What honours our ministers and negotiators may expect to be paid to
their wisdom; it is hard to determine, for the demands of vanity are not
easily estimated. They should consider, before they call too loudly for
encomiums, that they live in an age, when the power of gold is no longer
a secret, and in which no man finds much difficulty in making a bargain,
with money in his hand. To hire troops is very easy to those who are
willing to pay their price. It appears, therefore, that whatever has
been done, was done by means which every man knows how to use, if
fortune is kind enough to put them in his power. To arm the nations of
the north in the cause of Britain, to bring down hosts against France,
from the polar circle, has, indeed, a sound of magnificence, which might
induce a mind unacquainted with publick affairs to imagine, that some
effort of policy, more than human, had been exerted, by which distant
nations were armed in our defence, and the influence of Britain was
extended to the utmost limits of the world.

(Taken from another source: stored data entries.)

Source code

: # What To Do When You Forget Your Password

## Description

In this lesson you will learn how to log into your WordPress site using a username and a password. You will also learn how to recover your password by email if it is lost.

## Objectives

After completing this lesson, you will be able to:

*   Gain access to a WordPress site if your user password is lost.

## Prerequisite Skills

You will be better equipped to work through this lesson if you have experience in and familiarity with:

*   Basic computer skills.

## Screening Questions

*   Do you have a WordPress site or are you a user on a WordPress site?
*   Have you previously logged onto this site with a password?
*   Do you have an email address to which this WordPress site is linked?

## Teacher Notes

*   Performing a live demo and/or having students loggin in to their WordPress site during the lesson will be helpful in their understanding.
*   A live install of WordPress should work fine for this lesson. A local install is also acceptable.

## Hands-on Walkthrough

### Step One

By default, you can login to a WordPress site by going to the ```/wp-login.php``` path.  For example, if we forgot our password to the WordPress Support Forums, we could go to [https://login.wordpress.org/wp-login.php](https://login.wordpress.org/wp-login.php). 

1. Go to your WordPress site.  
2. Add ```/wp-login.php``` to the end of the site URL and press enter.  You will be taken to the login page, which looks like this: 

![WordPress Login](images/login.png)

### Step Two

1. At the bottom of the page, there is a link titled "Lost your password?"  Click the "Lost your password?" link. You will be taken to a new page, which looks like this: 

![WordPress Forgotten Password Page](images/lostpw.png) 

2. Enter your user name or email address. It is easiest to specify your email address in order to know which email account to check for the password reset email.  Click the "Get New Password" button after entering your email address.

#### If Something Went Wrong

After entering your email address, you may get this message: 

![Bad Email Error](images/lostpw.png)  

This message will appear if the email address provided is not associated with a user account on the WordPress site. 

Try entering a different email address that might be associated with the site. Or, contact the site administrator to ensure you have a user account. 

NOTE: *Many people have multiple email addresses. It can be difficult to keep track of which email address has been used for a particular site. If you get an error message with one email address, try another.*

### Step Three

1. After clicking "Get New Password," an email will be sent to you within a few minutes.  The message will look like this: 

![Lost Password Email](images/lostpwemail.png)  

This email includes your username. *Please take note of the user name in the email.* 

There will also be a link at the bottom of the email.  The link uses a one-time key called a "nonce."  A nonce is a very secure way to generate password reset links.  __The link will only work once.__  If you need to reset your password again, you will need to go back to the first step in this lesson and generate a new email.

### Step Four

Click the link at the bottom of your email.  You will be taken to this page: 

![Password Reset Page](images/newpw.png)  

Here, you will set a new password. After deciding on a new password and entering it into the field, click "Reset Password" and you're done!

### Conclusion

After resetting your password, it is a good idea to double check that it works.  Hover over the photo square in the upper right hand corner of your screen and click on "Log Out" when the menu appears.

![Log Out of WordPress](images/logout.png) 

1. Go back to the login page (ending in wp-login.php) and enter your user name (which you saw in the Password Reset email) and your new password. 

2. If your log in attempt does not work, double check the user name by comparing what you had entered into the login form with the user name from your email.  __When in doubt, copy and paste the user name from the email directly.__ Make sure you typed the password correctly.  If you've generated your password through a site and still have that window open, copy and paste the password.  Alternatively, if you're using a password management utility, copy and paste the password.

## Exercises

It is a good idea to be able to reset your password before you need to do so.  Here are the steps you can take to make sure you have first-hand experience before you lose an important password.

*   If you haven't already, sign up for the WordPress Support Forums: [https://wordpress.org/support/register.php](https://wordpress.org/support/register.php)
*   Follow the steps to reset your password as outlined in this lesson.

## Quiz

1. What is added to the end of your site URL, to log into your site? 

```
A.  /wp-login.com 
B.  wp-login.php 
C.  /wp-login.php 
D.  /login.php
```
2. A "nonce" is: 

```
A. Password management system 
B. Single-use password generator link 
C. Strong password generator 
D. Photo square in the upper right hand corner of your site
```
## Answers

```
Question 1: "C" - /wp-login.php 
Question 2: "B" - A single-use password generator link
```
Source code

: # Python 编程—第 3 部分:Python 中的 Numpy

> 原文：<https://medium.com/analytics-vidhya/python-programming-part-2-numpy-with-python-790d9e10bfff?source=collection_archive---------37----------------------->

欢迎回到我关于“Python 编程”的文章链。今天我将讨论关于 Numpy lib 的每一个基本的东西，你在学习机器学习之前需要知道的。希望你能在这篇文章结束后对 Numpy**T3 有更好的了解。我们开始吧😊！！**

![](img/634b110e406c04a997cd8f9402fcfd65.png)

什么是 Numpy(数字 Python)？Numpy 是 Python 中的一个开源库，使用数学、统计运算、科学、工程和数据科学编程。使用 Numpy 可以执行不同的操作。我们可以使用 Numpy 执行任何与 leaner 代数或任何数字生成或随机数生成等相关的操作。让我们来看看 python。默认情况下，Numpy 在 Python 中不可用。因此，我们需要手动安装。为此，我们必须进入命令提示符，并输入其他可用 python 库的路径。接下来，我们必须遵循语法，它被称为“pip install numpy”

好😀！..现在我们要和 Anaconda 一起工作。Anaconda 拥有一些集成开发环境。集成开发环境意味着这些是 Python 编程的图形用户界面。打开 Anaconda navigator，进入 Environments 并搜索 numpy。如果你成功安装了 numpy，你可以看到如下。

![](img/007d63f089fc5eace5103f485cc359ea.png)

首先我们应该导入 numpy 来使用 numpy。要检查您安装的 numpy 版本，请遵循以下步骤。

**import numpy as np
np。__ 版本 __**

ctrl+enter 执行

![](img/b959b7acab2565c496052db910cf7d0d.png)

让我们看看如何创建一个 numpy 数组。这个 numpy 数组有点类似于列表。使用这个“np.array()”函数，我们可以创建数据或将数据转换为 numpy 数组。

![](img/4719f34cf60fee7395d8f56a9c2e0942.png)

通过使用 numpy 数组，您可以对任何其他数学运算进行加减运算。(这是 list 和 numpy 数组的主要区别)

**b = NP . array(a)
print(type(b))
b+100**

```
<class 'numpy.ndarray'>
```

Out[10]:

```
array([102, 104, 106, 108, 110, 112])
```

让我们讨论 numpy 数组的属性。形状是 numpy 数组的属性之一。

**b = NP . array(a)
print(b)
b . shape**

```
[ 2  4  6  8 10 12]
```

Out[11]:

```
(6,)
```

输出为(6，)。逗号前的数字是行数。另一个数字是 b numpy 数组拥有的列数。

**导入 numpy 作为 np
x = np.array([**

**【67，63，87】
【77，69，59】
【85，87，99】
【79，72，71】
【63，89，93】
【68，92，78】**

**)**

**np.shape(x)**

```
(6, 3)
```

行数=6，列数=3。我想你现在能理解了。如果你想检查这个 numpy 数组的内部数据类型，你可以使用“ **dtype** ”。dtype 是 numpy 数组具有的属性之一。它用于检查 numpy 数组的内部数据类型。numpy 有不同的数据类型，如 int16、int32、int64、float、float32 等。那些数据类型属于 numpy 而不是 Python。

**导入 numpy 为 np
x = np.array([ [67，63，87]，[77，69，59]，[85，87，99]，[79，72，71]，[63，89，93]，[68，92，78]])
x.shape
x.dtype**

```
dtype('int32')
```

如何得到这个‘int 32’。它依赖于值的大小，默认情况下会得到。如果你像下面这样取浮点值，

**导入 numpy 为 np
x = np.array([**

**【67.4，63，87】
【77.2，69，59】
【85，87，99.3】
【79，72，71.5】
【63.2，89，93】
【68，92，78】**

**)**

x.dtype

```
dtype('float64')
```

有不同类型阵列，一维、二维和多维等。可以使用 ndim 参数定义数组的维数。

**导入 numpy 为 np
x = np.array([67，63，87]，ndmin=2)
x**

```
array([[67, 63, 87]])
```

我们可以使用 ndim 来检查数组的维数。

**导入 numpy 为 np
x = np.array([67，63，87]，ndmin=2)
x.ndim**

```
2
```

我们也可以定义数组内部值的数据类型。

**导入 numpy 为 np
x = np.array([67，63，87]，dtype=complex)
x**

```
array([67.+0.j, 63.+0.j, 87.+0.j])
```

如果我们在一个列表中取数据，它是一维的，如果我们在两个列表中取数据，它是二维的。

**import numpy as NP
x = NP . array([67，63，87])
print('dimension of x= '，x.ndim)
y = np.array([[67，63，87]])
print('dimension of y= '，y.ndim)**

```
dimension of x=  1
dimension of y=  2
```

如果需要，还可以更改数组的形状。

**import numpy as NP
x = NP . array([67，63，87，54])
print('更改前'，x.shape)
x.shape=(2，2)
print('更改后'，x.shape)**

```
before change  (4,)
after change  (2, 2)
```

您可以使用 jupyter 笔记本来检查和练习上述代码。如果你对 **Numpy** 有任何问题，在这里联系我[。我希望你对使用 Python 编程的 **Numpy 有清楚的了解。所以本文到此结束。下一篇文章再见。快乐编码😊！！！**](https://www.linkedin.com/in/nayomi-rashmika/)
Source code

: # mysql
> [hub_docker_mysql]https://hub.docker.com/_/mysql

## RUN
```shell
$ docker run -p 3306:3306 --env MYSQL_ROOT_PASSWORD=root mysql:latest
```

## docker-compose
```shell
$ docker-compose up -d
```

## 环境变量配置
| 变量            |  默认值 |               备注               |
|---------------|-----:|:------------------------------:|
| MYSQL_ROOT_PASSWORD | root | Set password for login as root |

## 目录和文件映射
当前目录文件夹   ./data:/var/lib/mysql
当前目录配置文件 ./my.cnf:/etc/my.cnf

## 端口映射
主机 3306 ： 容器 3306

But when this striking
phenomenon of negotiation is more nearly inspected, it appears a
bargain, merely mercantile, of one power that wanted troops more than
money, with another that wanted money, and was burdened with troops;
between whom their mutual wants made an easy contract, and who have no
other friendship for each other, than reciprocal convenience happens to
produce.
We shall, therefore, leave the praises of our ministers to others, yet
not without this acknowledgment, that if they have done little, they do
not seem to boast of doing much; and, that whether influenced by modesty
or frugality, they have not wearied the publick with mercenary
panegyrists, but have been content with the concurrence of the
parliament, and have not much solicited the applauses of the people.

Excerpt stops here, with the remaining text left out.